Sandry Construction, the same company that rebuilt Third Street and the 200 block of Central Avenue, is handling the work under the watchful eye of Kennedy/Jenks, the environmental consulting firm BNSF Railway hired to oversee the river clean-up project.
While Sandry turned to the more lucrative railroad work, estimated to be about $3 million, Schellinger Construction will take over the next phase of downtown street work, beginning with two blocks of First Street this fall.
The U.S. Environmental Protection Agency ordered the clean-up after it notified BNSF in March 2009 that the company was responsible for contamination in the river under the Oil Pollution Act.

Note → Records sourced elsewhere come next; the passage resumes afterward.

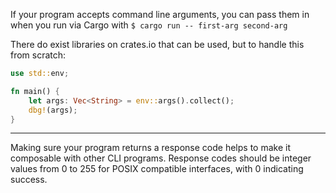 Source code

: If your program accepts command line arguments, you can pass them in when you run via Cargo with `$ cargo run -- first-arg second-arg`

There do exist libraries on crates.io that can be used, but to handle this from scratch:

```rs
use std::env;

fn main() {
    let args: Vec<String> = env::args().collect();
    dbg!(args);
}
```

---

Making sure your program returns a response code helps to make it composable with other CLI programs. Response codes should be integer values from 0 to 255 for POSIX compatible interfaces, with 0 indicating success.
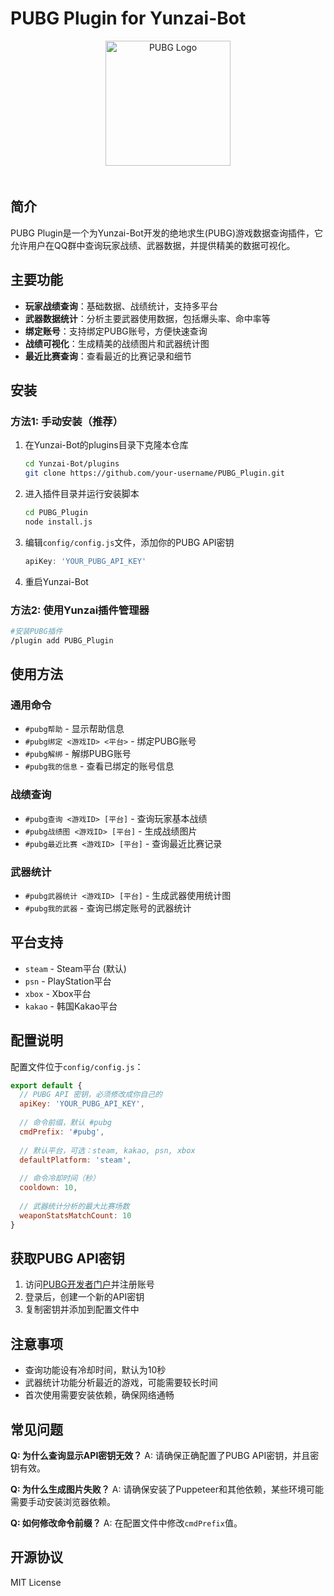 # PUBG Plugin for Yunzai-Bot

<div align="center">
  <img src="./resources/images/pubg-logo.png" alt="PUBG Logo" width="200" style="margin-bottom: 20px">
</div>

## 简介

PUBG Plugin是一个为Yunzai-Bot开发的绝地求生(PUBG)游戏数据查询插件，它允许用户在QQ群中查询玩家战绩、武器数据，并提供精美的数据可视化。

## 主要功能

- **玩家战绩查询**：基础数据、战绩统计，支持多平台
- **武器数据统计**：分析主要武器使用数据，包括爆头率、命中率等
- **绑定账号**：支持绑定PUBG账号，方便快速查询
- **战绩可视化**：生成精美的战绩图片和武器统计图
- **最近比赛查询**：查看最近的比赛记录和细节

## 安装

### 方法1: 手动安装（推荐）

1. 在Yunzai-Bot的plugins目录下克隆本仓库
   ```bash
   cd Yunzai-Bot/plugins
   git clone https://github.com/your-username/PUBG_Plugin.git
   ```

2. 进入插件目录并运行安装脚本
   ```bash
   cd PUBG_Plugin
   node install.js
   ```

3. 编辑`config/config.js`文件，添加你的PUBG API密钥
   ```js
   apiKey: 'YOUR_PUBG_API_KEY'
   ```

4. 重启Yunzai-Bot

### 方法2: 使用Yunzai插件管理器

```bash
#安装PUBG插件
/plugin add PUBG_Plugin
```

## 使用方法

### 通用命令

- `#pubg帮助` - 显示帮助信息
- `#pubg绑定 <游戏ID> <平台>` - 绑定PUBG账号
- `#pubg解绑` - 解绑PUBG账号
- `#pubg我的信息` - 查看已绑定的账号信息

### 战绩查询

- `#pubg查询 <游戏ID> [平台]` - 查询玩家基本战绩
- `#pubg战绩图 <游戏ID> [平台]` - 生成战绩图片
- `#pubg最近比赛 <游戏ID> [平台]` - 查询最近比赛记录

### 武器统计

- `#pubg武器统计 <游戏ID> [平台]` - 生成武器使用统计图
- `#pubg我的武器` - 查询已绑定账号的武器统计

## 平台支持

- `steam` - Steam平台 (默认)
- `psn` - PlayStation平台
- `xbox` - Xbox平台
- `kakao` - 韩国Kakao平台

## 配置说明

配置文件位于`config/config.js`：

```js
export default {
  // PUBG API 密钥，必须修改成你自己的
  apiKey: 'YOUR_PUBG_API_KEY',
  
  // 命令前缀，默认 #pubg
  cmdPrefix: '#pubg',
  
  // 默认平台，可选：steam, kakao, psn, xbox
  defaultPlatform: 'steam',
  
  // 命令冷却时间（秒）
  cooldown: 10,
  
  // 武器统计分析的最大比赛场数
  weaponStatsMatchCount: 10
}
```

## 获取PUBG API密钥

1. 访问[PUBG开发者门户](https://developer.pubg.com/)并注册账号
2. 登录后，创建一个新的API密钥
3. 复制密钥并添加到配置文件中

## 注意事项

- 查询功能设有冷却时间，默认为10秒
- 武器统计功能分析最近的游戏，可能需要较长时间
- 首次使用需要安装依赖，确保网络通畅

## 常见问题

**Q: 为什么查询显示API密钥无效？**
A: 请确保正确配置了PUBG API密钥，并且密钥有效。

**Q: 为什么生成图片失败？**
A: 请确保安装了Puppeteer和其他依赖，某些环境可能需要手动安装浏览器依赖。

**Q: 如何修改命令前缀？**
A: 在配置文件中修改`cmdPrefix`值。

## 开源协议

MIT License  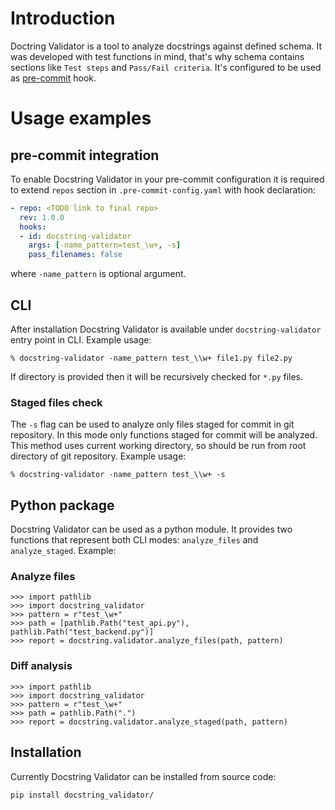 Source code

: # Introduction

Doctring Validator is a tool to analyze docstrings against defined schema. It was developed with test functions in mind, that's why schema contains sections like `Test steps` and `Pass/Fail criteria`. It's configured to be used as [pre-commit](https://pre-commit.com/) hook.


# Usage examples
## pre-commit integration

To enable Docstring Validator in your pre-commit configuration it is required to extend `repos` section in `.pre-commit-config.yaml` with hook declaration:

```yaml
- repo: <TODO link to final repo>
  rev: 1.0.0
  hooks:
  - id: docstring-validator
    args: [-name_pattern=test_\w+, -s]
    pass_filenames: false
```

where `-name_pattern` is optional argument.

## CLI
After installation Docstring Validator is available under `docstring-validator` entry point in CLI. Example usage:
```
% docstring-validator -name_pattern test_\\w+ file1.py file2.py
```

If directory is provided then it will be recursively checked for `*.py` files.

### Staged files check
The `-s` flag can be used to analyze only files staged for commit in git repository. In this mode only functions staged for commit will be analyzed. This method uses current working directory, so should be run from root directory of git repository. Example usage:

```
% docstring-validator -name_pattern test_\\w+ -s
```

## Python package
Docstring Validator can be used as a python module. It provides two functions that represent both CLI modes: `analyze_files` and `analyze_staged`. Example:

### Analyze files
    >>> import pathlib
    >>> import docstring_validator
    >>> pattern = r"test_\w+"
    >>> path = [pathlib.Path("test_api.py"), pathlib.Path("test_backend.py")]
    >>> report = docstring.validator.analyze_files(path, pattern)

### Diff analysis
    >>> import pathlib
    >>> import docstring_validator
    >>> pattern = r"test_\w+"
    >>> path = pathlib.Path(".")
    >>> report = docstring.validator.analyze_staged(path, pattern)

## Installation
Currently Docstring Validator can be installed from source code:

    pip install docstring_validator/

Decades of railroad fueling spills is blamed for the contamination. The EPA wants the river cleaned up over the next few years all the way downstream to the JP Road bridge.
Last year, Granite Con-struction Co. built a 720-foot long coffer dam in the river below the BNSF refueling site, where as much as 110,000 gallons of diesel fuel may remain perched above the river behind a 300-foot long interceptor trench. Contaminated soil on the river bottom was removed after the water behind the coffer dam was pumped out.

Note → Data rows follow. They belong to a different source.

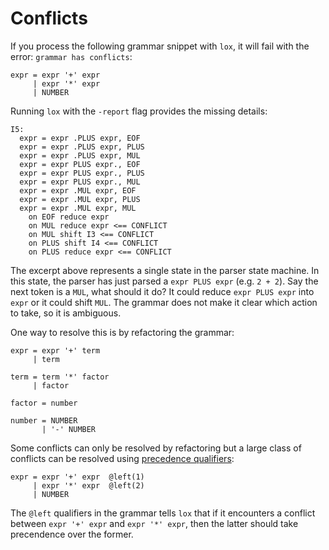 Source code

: # Conflicts

If you process the following grammar snippet with `lox`, it will fail with the
error: `grammar has conflicts`:


```lox
expr = expr '+' expr
     | expr '*' expr
     | NUMBER
```

Running `lox` with the `-report` flag provides the missing details:

```
I5:
  expr = expr .PLUS expr, EOF
  expr = expr .PLUS expr, PLUS
  expr = expr .PLUS expr, MUL
  expr = expr PLUS expr., EOF
  expr = expr PLUS expr., PLUS
  expr = expr PLUS expr., MUL
  expr = expr .MUL expr, EOF
  expr = expr .MUL expr, PLUS
  expr = expr .MUL expr, MUL
    on EOF reduce expr
    on MUL reduce expr <== CONFLICT
    on MUL shift I3 <== CONFLICT
    on PLUS shift I4 <== CONFLICT
    on PLUS reduce expr <== CONFLICT
```
The excerpt above represents a single state in the parser state machine. In this
state, the parser has just parsed a `expr PLUS expr` (e.g. `2 + 2`). Say the
next token is a `MUL`, what should it do? It could reduce `expr PLUS expr` into
`expr` or it could shift `MUL`. The grammar does not make it clear which
action to take, so it is ambiguous.

One way to resolve this is by refactoring the grammar:

```lox
expr = expr '+' term
     | term

term = term '*' factor
     | factor

factor = number

number = NUMBER
       | '-' NUMBER
```

Some conflicts can only be resolved by refactoring but a large class of
conflicts can be resolved using 
[precedence qualifiers](./parser_reference#precedence_qualifiers):

```lox
expr = expr '+' expr  @left(1)
     | expr '*' expr  @left(2)
     | NUMBER
```

The `@left` qualifiers in the grammar tells `lox` that if it encounters a
conflict between `expr '+' expr` and `expr '*' expr`, then the latter should
take precendence over the former. 

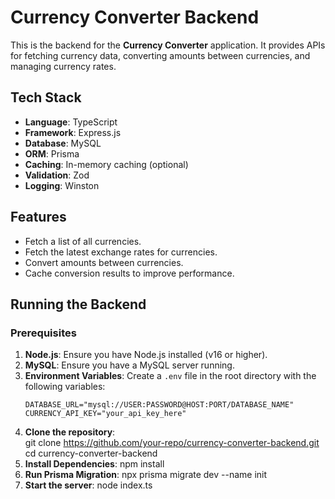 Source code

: # Currency Converter Backend

This is the backend for the **Currency Converter** application. It provides APIs for fetching currency data, converting amounts between currencies, and managing currency rates.

## Tech Stack

- **Language**: TypeScript
- **Framework**: Express.js
- **Database**: MySQL
- **ORM**: Prisma
- **Caching**: In-memory caching (optional)
- **Validation**: Zod
- **Logging**: Winston

## Features

- Fetch a list of all currencies.
- Fetch the latest exchange rates for currencies.
- Convert amounts between currencies.
- Cache conversion results to improve performance.

## Running the Backend

### Prerequisites

1. **Node.js**: Ensure you have Node.js installed (v16 or higher).
2. **MySQL**: Ensure you have a MySQL server running.
3. **Environment Variables**: Create a `.env` file in the root directory with the following variables:
   ```env
   DATABASE_URL="mysql://USER:PASSWORD@HOST:PORT/DATABASE_NAME"
   CURRENCY_API_KEY="your_api_key_here"
   ```
4. **Clone the repository**:  
   git clone https://github.com/your-repo/currency-converter-backend.git
   cd currency-converter-backend
5. **Install Dependencies**: npm install
6. **Run Prisma Migration**: npx prisma migrate dev --name init
7. **Start the server**: node index.ts
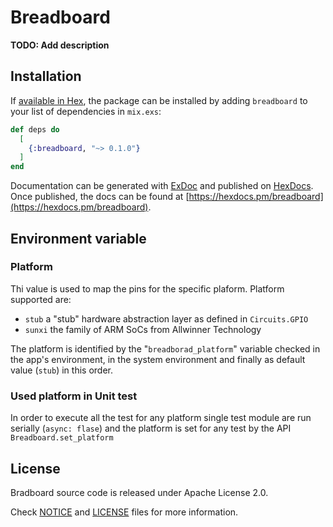 # Breadboard

**TODO: Add description**

## Installation

If [available in Hex](https://hex.pm/docs/publish), the package can be installed
by adding `breadboard` to your list of dependencies in `mix.exs`:

```elixir
def deps do
  [
    {:breadboard, "~> 0.1.0"}
  ]
end
```

Documentation can be generated with [ExDoc](https://github.com/elixir-lang/ex_doc)
and published on [HexDocs](https://hexdocs.pm). Once published, the docs can
be found at [https://hexdocs.pm/breadboard](https://hexdocs.pm/breadboard).

## Environment variable
### Platform
Thi value is used to map the pins for the specific plaform.
Platform supported are:

* `stub` a "stub" hardware abstraction layer as defined in `Circuits.GPIO`
* `sunxi` the family of ARM SoCs from Allwinner Technology

The platform is identified by the "`breadborad_platform`" variable checked in the app's environment, in the system environment and finally as default value (`stub`) in this order.

### Used platform in Unit test
In order to execute all the test for any platform single test module are run serially (`async: flase`) and the platform is set for any test by the API `Breadboard.set_platform`

## License

Bradboard source code is released under Apache License 2.0.

Check [NOTICE](NOTICE) and [LICENSE](LICENSE) files for more information.
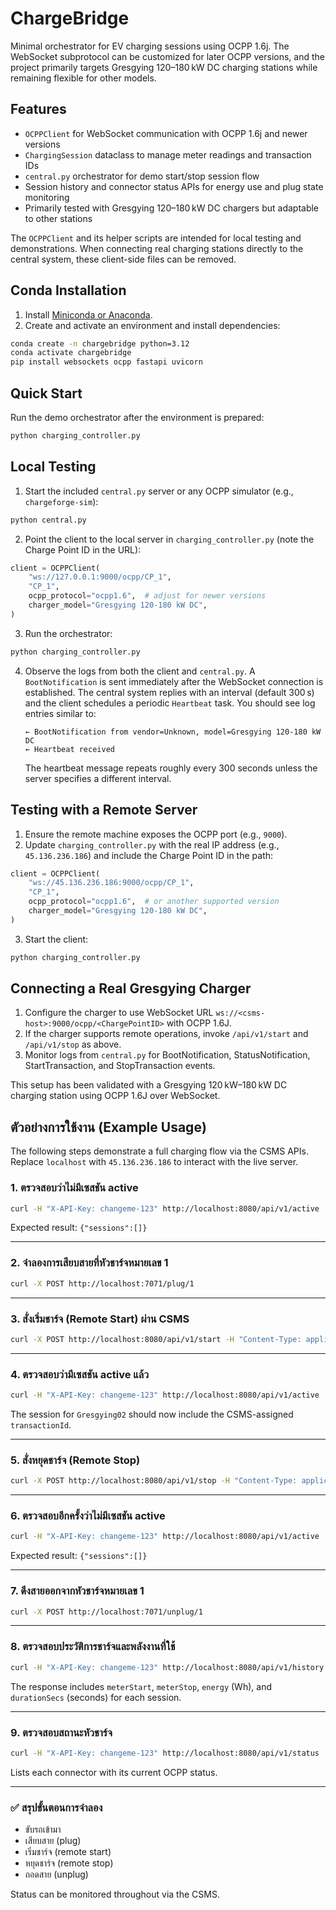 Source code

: # ChargeBridge

Minimal orchestrator for EV charging sessions using OCPP 1.6j.
The WebSocket subprotocol can be customized for later OCPP versions,
and the project primarily targets Gresgying 120–180 kW DC charging
stations while remaining flexible for other models.

## Features
- `OCPPClient` for WebSocket communication with OCPP 1.6j and newer versions
- `ChargingSession` dataclass to manage meter readings and transaction IDs
- `central.py` orchestrator for demo start/stop session flow
- Session history and connector status APIs for energy use and plug state monitoring
- Primarily tested with Gresgying 120–180 kW DC chargers but adaptable to other stations

The `OCPPClient` and its helper scripts are intended for local testing and
demonstrations. When connecting real charging stations directly to the
central system, these client-side files can be removed.

## Conda Installation

1. Install [Miniconda or Anaconda](https://docs.conda.io/en/latest/miniconda.html).
2. Create and activate an environment and install dependencies:

```bash
conda create -n chargebridge python=3.12
conda activate chargebridge
pip install websockets ocpp fastapi uvicorn
```

## Quick Start

Run the demo orchestrator after the environment is prepared:

```bash
python charging_controller.py
```

## Local Testing

1. Start the included `central.py` server or any OCPP simulator (e.g., `chargeforge-sim`):

```bash
python central.py
```

2. Point the client to the local server in `charging_controller.py` (note the Charge Point ID in the URL):

```python
client = OCPPClient(
    "ws://127.0.0.1:9000/ocpp/CP_1",
    "CP_1",
    ocpp_protocol="ocpp1.6",  # adjust for newer versions
    charger_model="Gresgying 120-180 kW DC",
)
```

3. Run the orchestrator:

```bash
python charging_controller.py
```

4. Observe the logs from both the client and `central.py`. A
   `BootNotification` is sent immediately after the WebSocket connection is
   established. The central system replies with an interval (default 300 s)
   and the client schedules a periodic `Heartbeat` task. You should see log
   entries similar to:

   ```
   ← BootNotification from vendor=Unknown, model=Gresgying 120-180 kW DC
   ← Heartbeat received
   ```

   The heartbeat message repeats roughly every 300 seconds unless the server
   specifies a different interval.

## Testing with a Remote Server

1. Ensure the remote machine exposes the OCPP port (e.g., `9000`).
2. Update `charging_controller.py` with the real IP address (e.g., `45.136.236.186`) and include the Charge Point ID in the path:

```python
client = OCPPClient(
    "ws://45.136.236.186:9000/ocpp/CP_1",
    "CP_1",
    ocpp_protocol="ocpp1.6",  # or another supported version
    charger_model="Gresgying 120-180 kW DC",
)
```

3. Start the client:

```bash
python charging_controller.py
```

## Connecting a Real Gresgying Charger

1. Configure the charger to use WebSocket URL `ws://<csms-host>:9000/ocpp/<ChargePointID>` with OCPP 1.6J.
2. If the charger supports remote operations, invoke `/api/v1/start` and `/api/v1/stop` as above.
3. Monitor logs from `central.py` for BootNotification, StatusNotification, StartTransaction, and StopTransaction events.

This setup has been validated with a Gresgying 120 kW–180 kW DC charging station using OCPP 1.6J over WebSocket.

## ตัวอย่างการใช้งาน (Example Usage)

The following steps demonstrate a full charging flow via the CSMS APIs. Replace `localhost` with `45.136.236.186` to interact with the live server.

### 1. ตรวจสอบว่าไม่มีเซสชัน active

```bash
curl -H "X-API-Key: changeme-123" http://localhost:8080/api/v1/active
```

Expected result: `{"sessions":[]}`

---

### 2. จำลองการเสียบสายที่หัวชาร์จหมายเลข 1

```bash
curl -X POST http://localhost:7071/plug/1
```

---

### 3. สั่งเริ่มชาร์จ (Remote Start) ผ่าน CSMS

```bash
curl -X POST http://localhost:8080/api/v1/start -H "Content-Type: application/json" -H "X-API-Key: changeme-123" -d "{\"cpid\":\"Gresgying02\",\"connectorId\":1,\"id_tag\":\"VID:FCA47A147858\"}"
```

---

### 4. ตรวจสอบว่ามีเซสชัน active แล้ว

```bash
curl -H "X-API-Key: changeme-123" http://localhost:8080/api/v1/active
```

The session for `Gresgying02` should now include the CSMS-assigned `transactionId`.

---

### 5. สั่งหยุดชาร์จ (Remote Stop)

```bash
curl -X POST http://localhost:8080/api/v1/stop -H "Content-Type: application/json" -H "X-API-Key: changeme-123" -d "{\"cpid\":\"Gresgying02\",\"transactionId\":1}"
```

---

### 6. ตรวจสอบอีกครั้งว่าไม่มีเซสชัน active

```bash
curl -H "X-API-Key: changeme-123" http://localhost:8080/api/v1/active
```

Expected result: `{"sessions":[]}`

---

### 7. ดึงสายออกจากหัวชาร์จหมายเลข 1

```bash
curl -X POST http://localhost:7071/unplug/1
```

---

### 8. ตรวจสอบประวัติการชาร์จและพลังงานที่ใช้

```bash
curl -H "X-API-Key: changeme-123" http://localhost:8080/api/v1/history
```

The response includes `meterStart`, `meterStop`, `energy` (Wh), and `durationSecs` (seconds) for each session.

---

### 9. ตรวจสอบสถานะหัวชาร์จ

```bash
curl -H "X-API-Key: changeme-123" http://localhost:8080/api/v1/status
```

Lists each connector with its current OCPP status.

---

### ✅ สรุปขั้นตอนการจำลอง

- ขับรถเข้ามา
- เสียบสาย (plug)
- เริ่มชาร์จ (remote start)
- หยุดชาร์จ (remote stop)
- ถอดสาย (unplug)

Status can be monitored throughout via the CSMS.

This time, Kennedy/Jenks proposed de-watering a larger stretch of river. Tracked equipment will remove up to 18 inches of contaminated sediment from the river bottom. The project began by closing the city's BNSF Loop Trail bike path and setting up chain-link fencing at the low-water mark.
Portable dams made of steel frames and plastic sheeting were erected near the railroad trestle and at the Second Street bridge. Once the large pipes were connected to the dams, the water in between was pumped out to treatment facilities temporarily set up in the BNSF rail yard near the roundhouse.
Contaminated sediment will be pushed into depressions where they will be pumped out as slurry to the treatment facility. The removed sediment will be mixed with lime and loaded into railroad cars for transportation to an approved disposal site.
Restoration plans call for building up the river bottom with round river rock to within 12 inches of the original level and using high-tech sod and fiber roll products to stabilize the river bank for re-vegetating with native plant species.
The plan calls for workers to be on the site from 6 a.m. to 6 p.m. six days a week through Nov. 1 in order to get the work completed before cold weather sets in. Re-vegetating work also will take place this fall.